> _Data for analysis_
------------------------------------

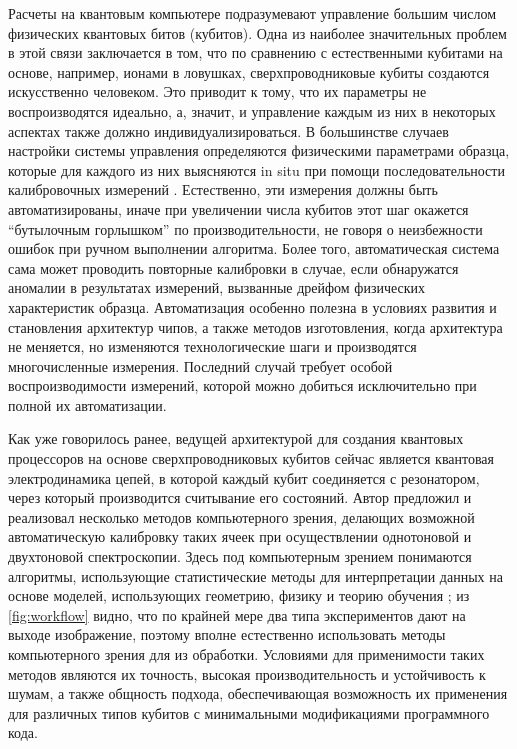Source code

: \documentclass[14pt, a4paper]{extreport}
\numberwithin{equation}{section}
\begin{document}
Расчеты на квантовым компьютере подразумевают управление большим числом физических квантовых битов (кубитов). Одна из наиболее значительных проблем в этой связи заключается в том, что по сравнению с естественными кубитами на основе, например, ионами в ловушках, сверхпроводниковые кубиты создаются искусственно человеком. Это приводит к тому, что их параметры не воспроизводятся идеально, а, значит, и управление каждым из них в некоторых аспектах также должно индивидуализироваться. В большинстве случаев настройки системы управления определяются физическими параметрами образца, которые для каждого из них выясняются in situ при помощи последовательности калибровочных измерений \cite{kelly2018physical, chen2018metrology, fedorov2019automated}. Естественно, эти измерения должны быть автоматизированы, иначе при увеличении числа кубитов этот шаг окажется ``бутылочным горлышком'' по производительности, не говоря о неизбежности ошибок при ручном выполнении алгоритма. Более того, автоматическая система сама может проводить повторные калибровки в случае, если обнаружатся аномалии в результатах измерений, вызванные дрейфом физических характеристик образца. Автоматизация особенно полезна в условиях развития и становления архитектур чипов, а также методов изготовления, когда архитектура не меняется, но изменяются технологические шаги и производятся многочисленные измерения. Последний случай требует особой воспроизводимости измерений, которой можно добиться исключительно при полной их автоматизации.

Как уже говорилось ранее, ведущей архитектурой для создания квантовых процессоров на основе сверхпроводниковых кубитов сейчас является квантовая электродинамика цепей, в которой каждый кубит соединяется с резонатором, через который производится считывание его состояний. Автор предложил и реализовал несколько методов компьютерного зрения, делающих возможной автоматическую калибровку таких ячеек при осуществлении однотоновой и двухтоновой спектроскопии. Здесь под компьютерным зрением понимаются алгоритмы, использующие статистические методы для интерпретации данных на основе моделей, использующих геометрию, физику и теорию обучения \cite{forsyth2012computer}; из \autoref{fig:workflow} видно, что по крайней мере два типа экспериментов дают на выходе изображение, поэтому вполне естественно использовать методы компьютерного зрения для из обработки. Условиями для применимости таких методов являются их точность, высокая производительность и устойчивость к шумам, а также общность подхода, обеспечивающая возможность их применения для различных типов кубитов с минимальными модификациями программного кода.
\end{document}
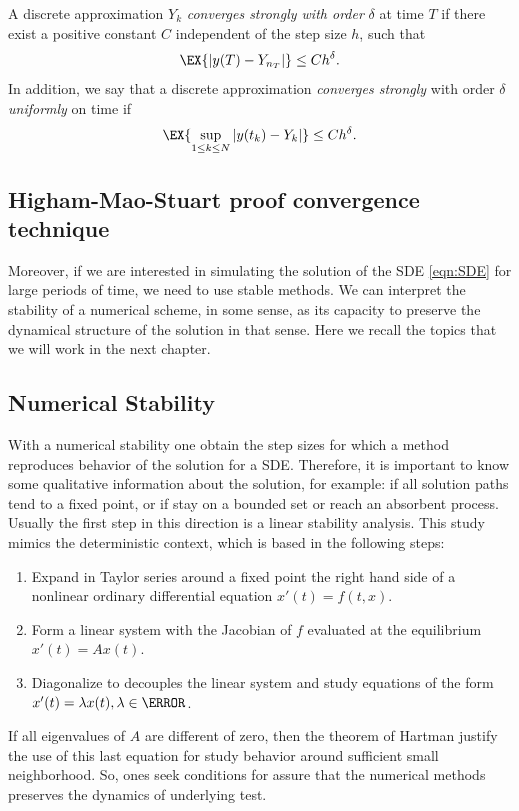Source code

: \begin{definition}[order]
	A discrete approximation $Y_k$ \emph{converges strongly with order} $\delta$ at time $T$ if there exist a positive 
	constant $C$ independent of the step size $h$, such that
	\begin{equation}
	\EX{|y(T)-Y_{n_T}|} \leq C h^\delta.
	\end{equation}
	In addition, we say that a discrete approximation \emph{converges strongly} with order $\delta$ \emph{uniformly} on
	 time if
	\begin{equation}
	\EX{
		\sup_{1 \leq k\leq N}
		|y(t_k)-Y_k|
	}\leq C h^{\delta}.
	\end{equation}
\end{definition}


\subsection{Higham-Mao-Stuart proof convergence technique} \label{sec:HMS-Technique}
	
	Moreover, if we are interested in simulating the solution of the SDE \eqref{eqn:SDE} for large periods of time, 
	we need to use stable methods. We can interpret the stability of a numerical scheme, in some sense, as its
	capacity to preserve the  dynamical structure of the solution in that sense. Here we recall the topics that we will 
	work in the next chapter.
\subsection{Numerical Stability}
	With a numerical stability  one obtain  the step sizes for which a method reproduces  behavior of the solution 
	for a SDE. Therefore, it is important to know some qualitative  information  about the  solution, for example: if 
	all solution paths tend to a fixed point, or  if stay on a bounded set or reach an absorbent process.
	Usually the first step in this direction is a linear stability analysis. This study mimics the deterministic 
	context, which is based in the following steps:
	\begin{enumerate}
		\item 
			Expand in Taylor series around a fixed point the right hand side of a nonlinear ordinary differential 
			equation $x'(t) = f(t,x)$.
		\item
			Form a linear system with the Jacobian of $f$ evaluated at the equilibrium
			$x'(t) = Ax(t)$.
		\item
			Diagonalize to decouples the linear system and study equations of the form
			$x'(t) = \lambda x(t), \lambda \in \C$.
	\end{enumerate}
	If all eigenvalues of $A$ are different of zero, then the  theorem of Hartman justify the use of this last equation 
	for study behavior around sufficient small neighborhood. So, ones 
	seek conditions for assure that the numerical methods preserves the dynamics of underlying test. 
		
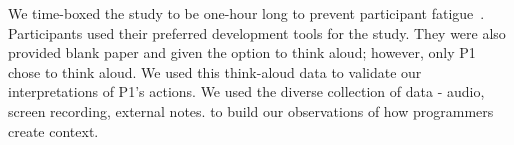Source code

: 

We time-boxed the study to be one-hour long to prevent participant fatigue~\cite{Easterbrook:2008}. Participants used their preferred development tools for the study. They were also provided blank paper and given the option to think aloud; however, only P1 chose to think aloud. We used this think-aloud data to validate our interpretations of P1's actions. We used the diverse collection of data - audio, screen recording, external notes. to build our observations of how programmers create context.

------------------------------------

> _The problem_
Lines of the listing above that contain the word "subsection" must all be copied.

> _Answer to this task_
\subsection{Higham-Mao-Stuart proof convergence technique} \label{sec:HMS-Technique}
\subsection{Numerical Stability}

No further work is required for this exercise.